* Work instructions
Only the lines from the first line of the records through the line containing "6. [IMAGE_IMPORT_DESCRIPTOR](#image_import_descriptor)" belong in the answer. Copy them exactly.

* Records shown
____

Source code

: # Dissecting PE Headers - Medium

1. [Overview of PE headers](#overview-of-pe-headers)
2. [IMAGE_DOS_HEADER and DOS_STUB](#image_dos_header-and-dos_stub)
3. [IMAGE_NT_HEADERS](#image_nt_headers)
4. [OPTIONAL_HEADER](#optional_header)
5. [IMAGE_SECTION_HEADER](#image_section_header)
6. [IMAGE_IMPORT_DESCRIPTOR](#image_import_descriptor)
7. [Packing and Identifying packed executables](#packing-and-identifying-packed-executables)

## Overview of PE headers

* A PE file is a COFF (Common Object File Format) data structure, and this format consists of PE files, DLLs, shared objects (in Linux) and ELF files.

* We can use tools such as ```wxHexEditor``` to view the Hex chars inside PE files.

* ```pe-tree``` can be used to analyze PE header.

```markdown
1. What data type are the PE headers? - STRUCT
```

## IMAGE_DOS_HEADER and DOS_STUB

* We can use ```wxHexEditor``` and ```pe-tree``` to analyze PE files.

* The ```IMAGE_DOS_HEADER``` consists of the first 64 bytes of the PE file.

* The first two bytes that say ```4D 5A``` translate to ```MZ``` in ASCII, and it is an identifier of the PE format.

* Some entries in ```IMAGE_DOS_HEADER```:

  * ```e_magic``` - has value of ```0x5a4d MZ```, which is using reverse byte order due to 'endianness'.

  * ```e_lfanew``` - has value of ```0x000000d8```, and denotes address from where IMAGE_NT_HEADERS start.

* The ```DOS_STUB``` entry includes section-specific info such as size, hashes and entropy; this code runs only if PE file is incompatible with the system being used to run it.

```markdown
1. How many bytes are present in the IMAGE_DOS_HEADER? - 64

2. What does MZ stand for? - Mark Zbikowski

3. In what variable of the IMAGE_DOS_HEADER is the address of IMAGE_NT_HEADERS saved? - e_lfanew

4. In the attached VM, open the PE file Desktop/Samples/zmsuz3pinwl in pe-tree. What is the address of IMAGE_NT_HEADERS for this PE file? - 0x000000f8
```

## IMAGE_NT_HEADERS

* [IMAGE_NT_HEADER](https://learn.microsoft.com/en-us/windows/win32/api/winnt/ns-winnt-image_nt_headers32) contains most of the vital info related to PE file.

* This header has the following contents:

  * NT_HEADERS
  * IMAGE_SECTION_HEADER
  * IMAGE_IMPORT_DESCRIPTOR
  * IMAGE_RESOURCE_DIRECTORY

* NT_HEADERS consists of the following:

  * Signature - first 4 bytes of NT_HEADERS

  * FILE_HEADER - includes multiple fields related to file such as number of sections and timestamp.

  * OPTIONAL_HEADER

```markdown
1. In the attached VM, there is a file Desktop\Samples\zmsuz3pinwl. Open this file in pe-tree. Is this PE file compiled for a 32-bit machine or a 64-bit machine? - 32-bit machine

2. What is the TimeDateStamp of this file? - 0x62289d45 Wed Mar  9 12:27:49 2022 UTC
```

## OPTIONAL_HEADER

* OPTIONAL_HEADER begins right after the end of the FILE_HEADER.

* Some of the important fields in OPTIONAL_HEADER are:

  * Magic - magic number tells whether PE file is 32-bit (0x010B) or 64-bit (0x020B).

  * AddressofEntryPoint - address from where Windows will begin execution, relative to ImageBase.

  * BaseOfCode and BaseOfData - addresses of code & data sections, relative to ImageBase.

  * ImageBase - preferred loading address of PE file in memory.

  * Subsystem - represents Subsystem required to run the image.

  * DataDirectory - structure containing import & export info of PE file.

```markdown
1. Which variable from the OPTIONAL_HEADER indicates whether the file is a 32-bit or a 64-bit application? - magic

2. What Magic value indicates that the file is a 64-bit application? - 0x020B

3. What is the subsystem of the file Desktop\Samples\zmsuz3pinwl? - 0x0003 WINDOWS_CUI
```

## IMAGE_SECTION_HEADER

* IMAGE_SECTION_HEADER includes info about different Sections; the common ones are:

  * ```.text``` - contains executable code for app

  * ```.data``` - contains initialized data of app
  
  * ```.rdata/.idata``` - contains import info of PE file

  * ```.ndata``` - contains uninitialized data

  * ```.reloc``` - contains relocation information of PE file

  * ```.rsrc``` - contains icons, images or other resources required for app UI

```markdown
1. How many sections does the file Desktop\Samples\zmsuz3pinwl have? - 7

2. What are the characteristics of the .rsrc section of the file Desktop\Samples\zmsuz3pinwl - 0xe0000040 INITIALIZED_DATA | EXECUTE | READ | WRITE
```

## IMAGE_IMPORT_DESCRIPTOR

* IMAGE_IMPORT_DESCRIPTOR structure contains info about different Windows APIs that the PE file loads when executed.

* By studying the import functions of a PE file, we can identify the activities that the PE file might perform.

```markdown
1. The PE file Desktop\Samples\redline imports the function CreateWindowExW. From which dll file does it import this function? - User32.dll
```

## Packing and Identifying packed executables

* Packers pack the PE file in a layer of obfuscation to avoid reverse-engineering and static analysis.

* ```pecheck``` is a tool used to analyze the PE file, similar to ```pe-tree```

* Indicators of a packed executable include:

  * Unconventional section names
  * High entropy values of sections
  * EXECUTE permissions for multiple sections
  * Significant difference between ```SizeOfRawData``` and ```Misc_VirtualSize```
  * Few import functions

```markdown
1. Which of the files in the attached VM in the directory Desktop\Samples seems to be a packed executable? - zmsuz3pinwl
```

____

* Problem solution
Source code

: # Dissecting PE Headers - Medium

1. [Overview of PE headers](#overview-of-pe-headers)
2. [IMAGE_DOS_HEADER and DOS_STUB](#image_dos_header-and-dos_stub)
3. [IMAGE_NT_HEADERS](#image_nt_headers)
4. [OPTIONAL_HEADER](#optional_header)
5. [IMAGE_SECTION_HEADER](#image_section_header)
6. [IMAGE_IMPORT_DESCRIPTOR](#image_import_descriptor)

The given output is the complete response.